Shortly after Johannes Gutenberg invented the printing press, the publishing house was born: Publishers owned the presses, bought the rights to what they published, and established a network for marketing and distribution. Five hundred years later, digital technologies now allow authors to publish their own books, retaining the rights and sometimes earning money from the enterprise. In this rapidly changing industry, there’s a lot for an author to learn, and Sonja Hakala’s Your Book, Your Way: How to Choose the Best Publishing Option for Your Book, Your Wallet and Yourself is a great place to start.

            Hakala has many years’ experience in all aspects of the business, from author to book designer to publicist to publisher. She knows the industry, and she has written a guide outlining the many different methods writers now have to get their work to their audience. Audience is key: the author of a family history written for thirty to a hundred relatives has different publication needs from the author of a educational workbook, who has different needs from the author of a fast-paced thriller.

Your Book, Your Way lists and defines all the methods available to those who want to publish privately (books usually given as gifts to a small, specific, audience) or openly (books meant for sale in the marketplace), and then breaks down all the steps required to create a finished book, regardless of format. As Hakala points out: even eBooks need editing, formatting and design. She gives an overview of design elements a publisher must keep in mind for reading ease.

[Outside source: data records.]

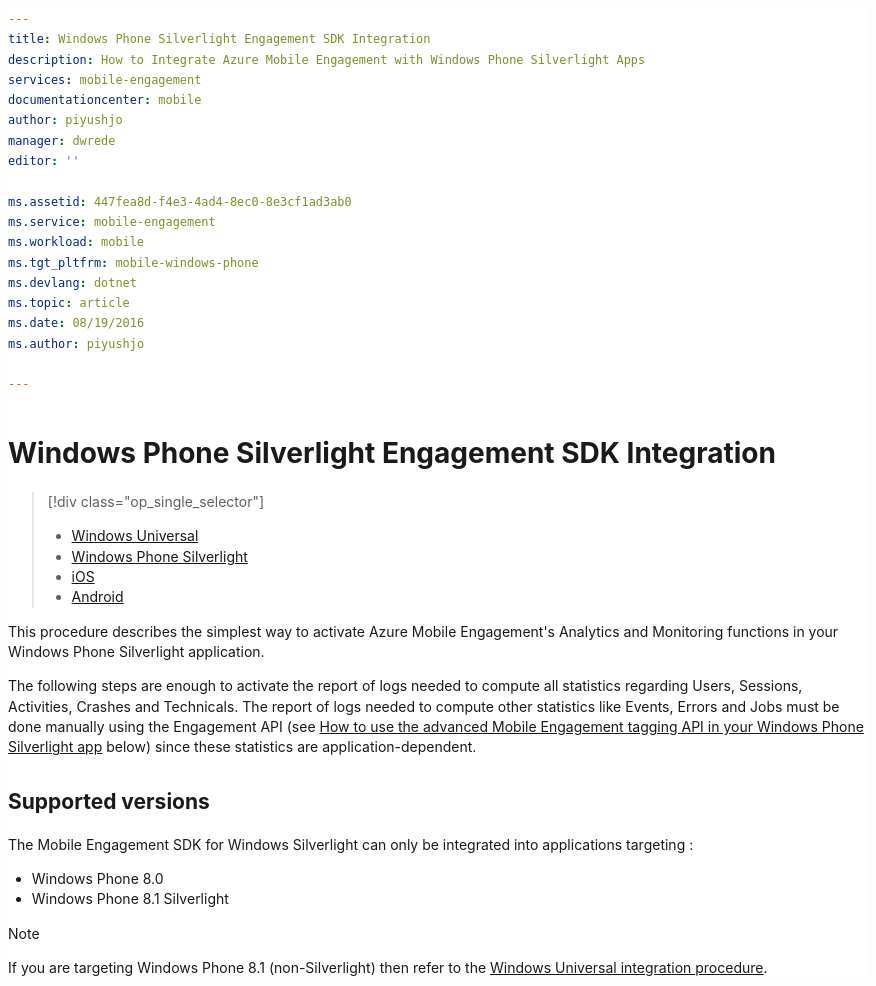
 ```yaml
---
title: Windows Phone Silverlight Engagement SDK Integration
description: How to Integrate Azure Mobile Engagement with Windows Phone Silverlight Apps
services: mobile-engagement
documentationcenter: mobile
author: piyushjo
manager: dwrede
editor: ''

ms.assetid: 447fea8d-f4e3-4ad4-8ec0-8e3cf1ad3ab0
ms.service: mobile-engagement
ms.workload: mobile
ms.tgt_pltfrm: mobile-windows-phone
ms.devlang: dotnet
ms.topic: article
ms.date: 08/19/2016
ms.author: piyushjo

---
```

# Windows Phone Silverlight Engagement SDK Integration
> [!div class="op_single_selector"]
> * [Windows Universal](mobile-engagement-windows-store-integrate-engagement.md) 
> * [Windows Phone Silverlight](mobile-engagement-windows-phone-integrate-engagement.md) 
> * [iOS](mobile-engagement-ios-integrate-engagement.md) 
> * [Android](mobile-engagement-android-integrate-engagement.md) 
> 
> 

This procedure describes the simplest way to activate Azure Mobile Engagement's Analytics and Monitoring functions in your Windows Phone Silverlight application.

The following steps are enough to activate the report of logs needed to compute all statistics regarding Users, Sessions, Activities, Crashes and Technicals. The report of logs needed to compute other statistics like Events, Errors and Jobs must be done manually using the Engagement API (see [How to use the advanced Mobile Engagement tagging API in your Windows Phone Silverlight app](mobile-engagement-windows-phone-use-engagement-api.md) below) since these statistics are application-dependent.

## Supported versions
The Mobile Engagement SDK for Windows Silverlight can only be integrated into applications targeting :

* Windows Phone 8.0
* Windows Phone 8.1 Silverlight

> [!NOTE]
> If you are targeting Windows Phone 8.1 (non-Silverlight) then refer to the [Windows Universal integration procedure](mobile-engagement-windows-store-integrate-engagement.md).
> 
> 
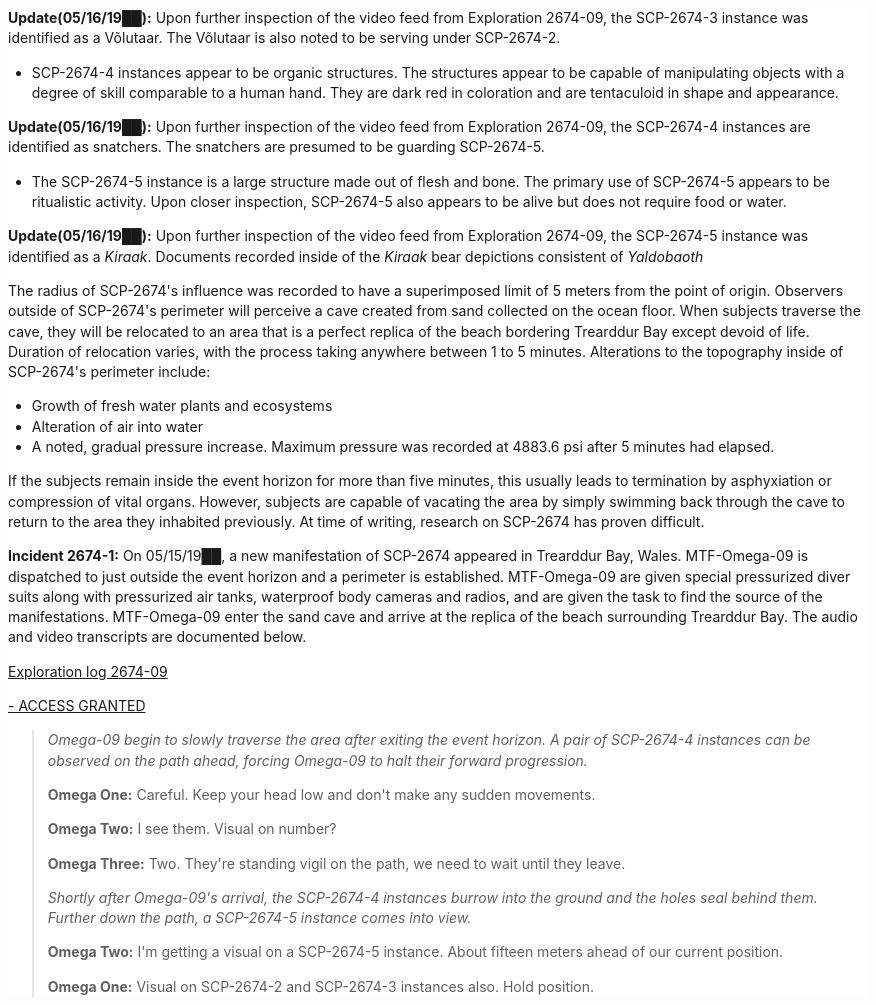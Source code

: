 **Update(05/16/19██):** Upon further inspection of the video feed from Exploration 2674-09, the SCP-2674-3 instance was identified as a Võlutaar. The Võlutaar is also noted to be serving under SCP-2674-2.

*   SCP-2674-4 instances appear to be organic structures. The structures appear to be capable of manipulating objects with a degree of skill comparable to a human hand. They are dark red in coloration and are tentaculoid in shape and appearance.

**Update(05/16/19██):** Upon further inspection of the video feed from Exploration 2674-09, the SCP-2674-4 instances are identified as snatchers. The snatchers are presumed to be guarding SCP-2674-5.

*   The SCP-2674-5 instance is a large structure made out of flesh and bone. The primary use of SCP-2674-5 appears to be ritualistic activity. Upon closer inspection, SCP-2674-5 also appears to be alive but does not require food or water.

**Update(05/16/19██):** Upon further inspection of the video feed from Exploration 2674-09, the SCP-2674-5 instance was identified as a _Kiraak_. Documents recorded inside of the _Kiraak_ bear depictions consistent of _Yaldobaoth_

The radius of SCP-2674's influence was recorded to have a superimposed limit of 5 meters from the point of origin. Observers outside of SCP-2674's perimeter will perceive a cave created from sand collected on the ocean floor. When subjects traverse the cave, they will be relocated to an area that is a perfect replica of the beach bordering Trearddur Bay except devoid of life. Duration of relocation varies, with the process taking anywhere between 1 to 5 minutes. Alterations to the topography inside of SCP-2674's perimeter include:

*   Growth of fresh water plants and ecosystems
*   Alteration of air into water
*   A noted, gradual pressure increase. Maximum pressure was recorded at 4883.6 psi after 5 minutes had elapsed.

If the subjects remain inside the event horizon for more than five minutes, this usually leads to termination by asphyxiation or compression of vital organs. However, subjects are capable of vacating the area by simply swimming back through the cave to return to the area they inhabited previously. At time of writing, research on SCP-2674 has proven difficult.

**Incident 2674-1:** On 05/15/19██, a new manifestation of SCP-2674 appeared in Trearddur Bay, Wales. MTF-Omega-09 is dispatched to just outside the event horizon and a perimeter is established. MTF-Omega-09 are given special pressurized diver suits along with pressurized air tanks, waterproof body cameras and radios, and are given the task to find the source of the manifestations. MTF-Omega-09 enter the sand cave and arrive at the replica of the beach surrounding Trearddur Bay. The audio and video transcripts are documented below.

[Exploration log 2674-09](javascript:;)

[\- ACCESS GRANTED](javascript:;)

> **<Begin Log>**
> 
> _Omega-09 begin to slowly traverse the area after exiting the event horizon. A pair of SCP-2674-4 instances can be observed on the path ahead, forcing Omega-09 to halt their forward progression._
> 
> **Omega One:** Careful. Keep your head low and don't make any sudden movements.
> 
> **Omega Two:** I see them. Visual on number?
> 
> **Omega Three:** Two. They're standing vigil on the path, we need to wait until they leave.
> 
> _Shortly after Omega-09's arrival, the SCP-2674-4 instances burrow into the ground and the holes seal behind them. Further down the path, a SCP-2674-5 instance comes into view._
> 
> **Omega Two:** I'm getting a visual on a SCP-2674-5 instance. About fifteen meters ahead of our current position.
> 
> **Omega One:** Visual on SCP-2674-2 and SCP-2674-3 instances also. Hold position.
>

The heart of Your Book, Your Way, however, lies in the two chapters in the center of the book, one on marketing and the other on publishing math. In this digital age, it’s easy to publish; it’s much harder to sell books – no matter how they’re made available. Chapter Nine on marketing is full of advice for anyone who intends to sell their books, no matter how they’re published – including by a traditional, big house. It is these big houses that have set some of the – now archaic – standards in publishing, like the Standard Trade Discount, and other oddities of an industry whose established model is imploding.

In Chapter Ten, Hakala explains Publishing Math – including how independent publishing is likely to be more profitable for more writers than publishing with an old school publisher. Any writer intending to turn a profit would do well to learn the arithmetic Hakala explains with great clarity.

Your Book, Your Way is an essential text for anyone considering publishing their own or others’ books in today’s publishing arena. It includes a glossary of publishing terms, ample examples of parts of a book, cogent warnings against rushing unedited books into print, and a useful index. My one complaint is the sometimes hokey authorial voice, but even this is well-meant, and the clear presentation of complex information more than made up for this one stylistic tic.